**WHAT IS BEING ASKED:**
Transcribe word for word each line from the one containing "de uma canção, tais" to the final line of the data, both included. Skip the pictures.

====== GIVEN ENTRIES

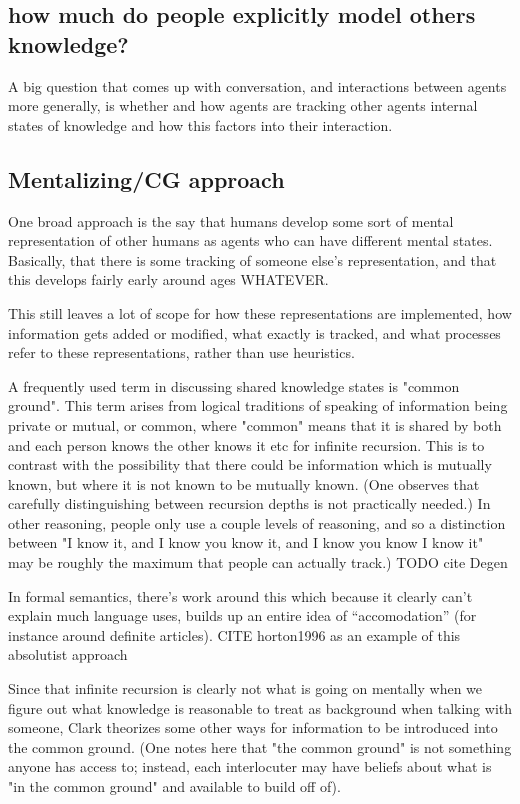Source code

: \documentclass[]{article}
\begin{document}
\subsection{how much do people explicitly model others knowledge?}

A big question that comes up with conversation, and interactions between agents more generally, is whether and how agents are tracking other agents internal states of knowledge and how this factors into their interaction. 

\subsection{Mentalizing/CG approach}
One broad approach is the say that humans develop some sort of mental representation of other humans as agents who can have different mental states. Basically, that there is some tracking of someone else's representation, and that this develops fairly early around ages WHATEVER. 

This still leaves a lot of scope for how these representations are implemented, how information gets added or modified, what exactly is tracked, and what processes refer to these representations, rather than use heuristics. 

A frequently used term in discussing shared knowledge states is "common ground". This term arises from logical traditions of speaking of information being private or mutual, or common, where "common" means that it is shared by both and each person knows the other knows it etc for infinite recursion. This is to contrast with the possibility that there could be information which is mutually known, but where it is not known to be mutually known. (One observes that carefully distinguishing between recursion depths is not practically needed.) In other reasoning, people only use a couple levels of reasoning, and so a distinction between "I know it, and I know you know it, and I know you know I know it" may be roughly the maximum that people can actually track.) TODO cite Degen

In formal semantics, there's work around this which because it clearly can't explain much language uses, builds up an entire idea of ``accomodation'' (for instance around definite articles). 
CITE horton1996 as an example of this absolutist approach

Since that infinite recursion is clearly not what is going on mentally when we figure out what knowledge is reasonable to treat as background when talking with someone, Clark theorizes some other ways for information to be introduced into the common ground. (One notes here that "the common ground" is not something anyone has access to; instead, each interlocuter may have beliefs about what is "in the common ground" and available to build off of). 
\end{document}
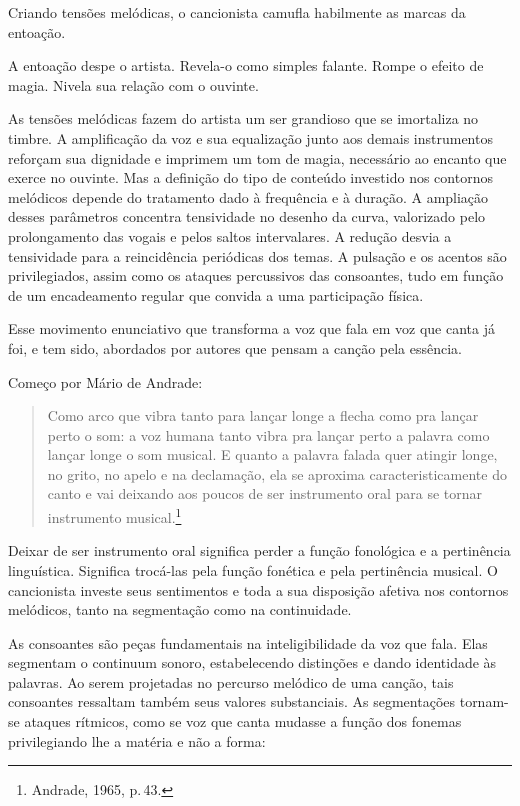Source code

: Criando tensões melódicas, o cancionista camufla habilmente as marcas da
entoação.

A entoação despe o artista. Revela-o como simples falante. Rompe o
efeito de magia. Nivela sua relação com o ouvinte.

As tensões melódicas fazem do artista um ser grandioso que se imortaliza
no timbre. A amplificação da voz e sua equalização junto aos demais
instrumentos reforçam sua dignidade e imprimem um tom de magia,
necessário ao encanto que exerce no ouvinte. Mas a definição do tipo de
conteúdo investido nos contornos melódicos depende do tratamento dado à
frequência e à duração. A ampliação desses parâmetros concentra
tensividade no desenho da curva, valorizado pelo prolongamento das
vogais e pelos saltos intervalares. A redução desvia a tensividade para
a reincidência periódicas dos temas. A pulsação e os acentos são
privilegiados, assim como os ataques percussivos das consoantes, tudo em
função de um encadeamento regular que convida a uma participação física.

Esse movimento enunciativo que transforma a voz que fala em voz que
canta já foi, e tem sido, abordados por autores que pensam a canção pela
essência.

Começo por Mário de Andrade:

\begin{quote}
Como arco que vibra tanto para lançar longe a flecha como pra lançar
perto o som: a voz humana tanto vibra pra lançar perto a palavra como
lançar longe o som musical. E quanto a palavra falada quer atingir
longe, no grito, no apelo e na declamação, ela se aproxima
caracteristicamente do canto e vai deixando aos poucos de ser
instrumento oral para se tornar instrumento musical.\footnote{Andrade, 1965,
p.\,43.}
\end{quote}

Deixar de ser instrumento oral significa perder a função fonológica e a
pertinência linguística. Significa trocá-las pela função fonética e pela
pertinência musical. O cancionista investe seus sentimentos e toda a sua
disposição afetiva nos contornos melódicos, tanto na segmentação como na
continuidade.

As consoantes são peças fundamentais na inteligibilidade da voz que
fala. Elas segmentam o continuum sonoro, estabelecendo distinções e
dando identidade às palavras. Ao serem projetadas no percurso melódico
de uma canção, tais consoantes ressaltam também seus valores
substanciais. As segmentações tornam-se ataques rítmicos, como se voz
que canta mudasse a função dos fonemas privilegiando lhe a matéria e não
a forma:

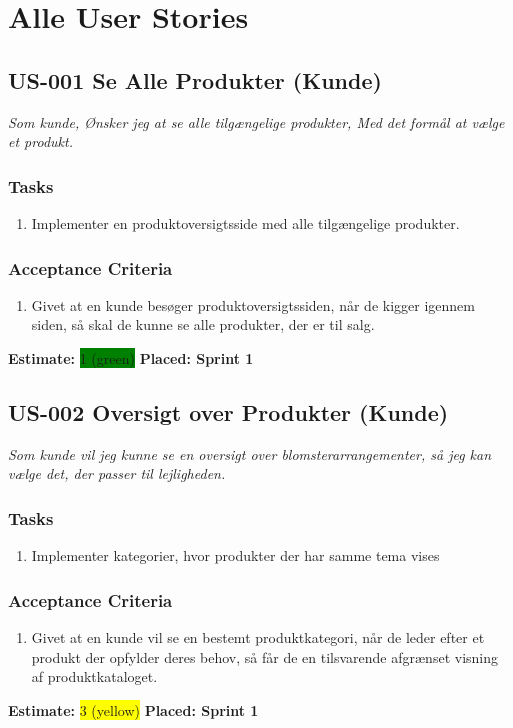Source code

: \section{Alle User Stories}
\label{sec:all-user-stories}

\subsection{US-001 Se Alle Produkter (Kunde)}
\label{sec:US-001}
\textit{Som kunde, Ønsker jeg at se alle tilgængelige produkter, Med det formål at vælge et produkt.}
\subsubsection*{\textbf{Tasks}}
\begin{enumerate}
  \item Implementer en produktoversigtsside med alle tilgængelige produkter.
\end{enumerate}
\subsubsection*{\textbf{Acceptance Criteria}}
\begin{enumerate}
  \item Givet at en kunde besøger produktoversigtssiden, når de kigger igennem siden, så skal de kunne se alle produkter, der er til salg.
\end{enumerate}
\textbf{Estimate:} \colorbox{green}{1 (green)}
\textbf{Placed: Sprint 1}
\par\noindent\dotfill

\subsection{US-002 Oversigt over Produkter (Kunde)}
\label{sec:US-002}
\textit{Som kunde vil jeg kunne se en oversigt over blomsterarrangementer, så jeg kan vælge det, der passer til lejligheden.}
\subsubsection*{\textbf{Tasks}}
\begin{enumerate}
  \item Implementer kategorier, hvor produkter der har samme tema vises
\end{enumerate}
\subsubsection*{\textbf{Acceptance Criteria}}
\begin{enumerate}
  \item Givet at en kunde vil se en bestemt produktkategori, når de leder efter et produkt der opfylder deres behov, så får de en tilsvarende afgrænset visning af produktkataloget.
\end{enumerate}
\textbf{Estimate:} \colorbox{yellow}{3 (yellow)}
\textbf{Placed: Sprint 1}
\par\noindent\dotfill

============

**RESPONSE TO THE EXERCISE:**
de uma canção, tais consoantes ressaltam também seus valores
substanciais. As segmentações tornam-se ataques rítmicos, como se voz
que canta mudasse a função dos fonemas privilegiando lhe a matéria e não
a forma:

Source code

: \section{Alle User Stories}
\label{sec:all-user-stories}

\subsection{US-001 Se Alle Produkter (Kunde)}
\label{sec:US-001}
\textit{Som kunde, Ønsker jeg at se alle tilgængelige produkter, Med det formål at vælge et produkt.}
\subsubsection*{\textbf{Tasks}}
\begin{enumerate}
  \item Implementer en produktoversigtsside med alle tilgængelige produkter.
\end{enumerate}
\subsubsection*{\textbf{Acceptance Criteria}}
\begin{enumerate}
  \item Givet at en kunde besøger produktoversigtssiden, når de kigger igennem siden, så skal de kunne se alle produkter, der er til salg.
\end{enumerate}
\textbf{Estimate:} \colorbox{green}{1 (green)}
\textbf{Placed: Sprint 1}
\par\noindent\dotfill

\subsection{US-002 Oversigt over Produkter (Kunde)}
\label{sec:US-002}
\textit{Som kunde vil jeg kunne se en oversigt over blomsterarrangementer, så jeg kan vælge det, der passer til lejligheden.}
\subsubsection*{\textbf{Tasks}}
\begin{enumerate}
  \item Implementer kategorier, hvor produkter der har samme tema vises
\end{enumerate}
\subsubsection*{\textbf{Acceptance Criteria}}
\begin{enumerate}
  \item Givet at en kunde vil se en bestemt produktkategori, når de leder efter et produkt der opfylder deres behov, så får de en tilsvarende afgrænset visning af produktkataloget.
\end{enumerate}
\textbf{Estimate:} \colorbox{yellow}{3 (yellow)}
\textbf{Placed: Sprint 1}
\par\noindent\dotfill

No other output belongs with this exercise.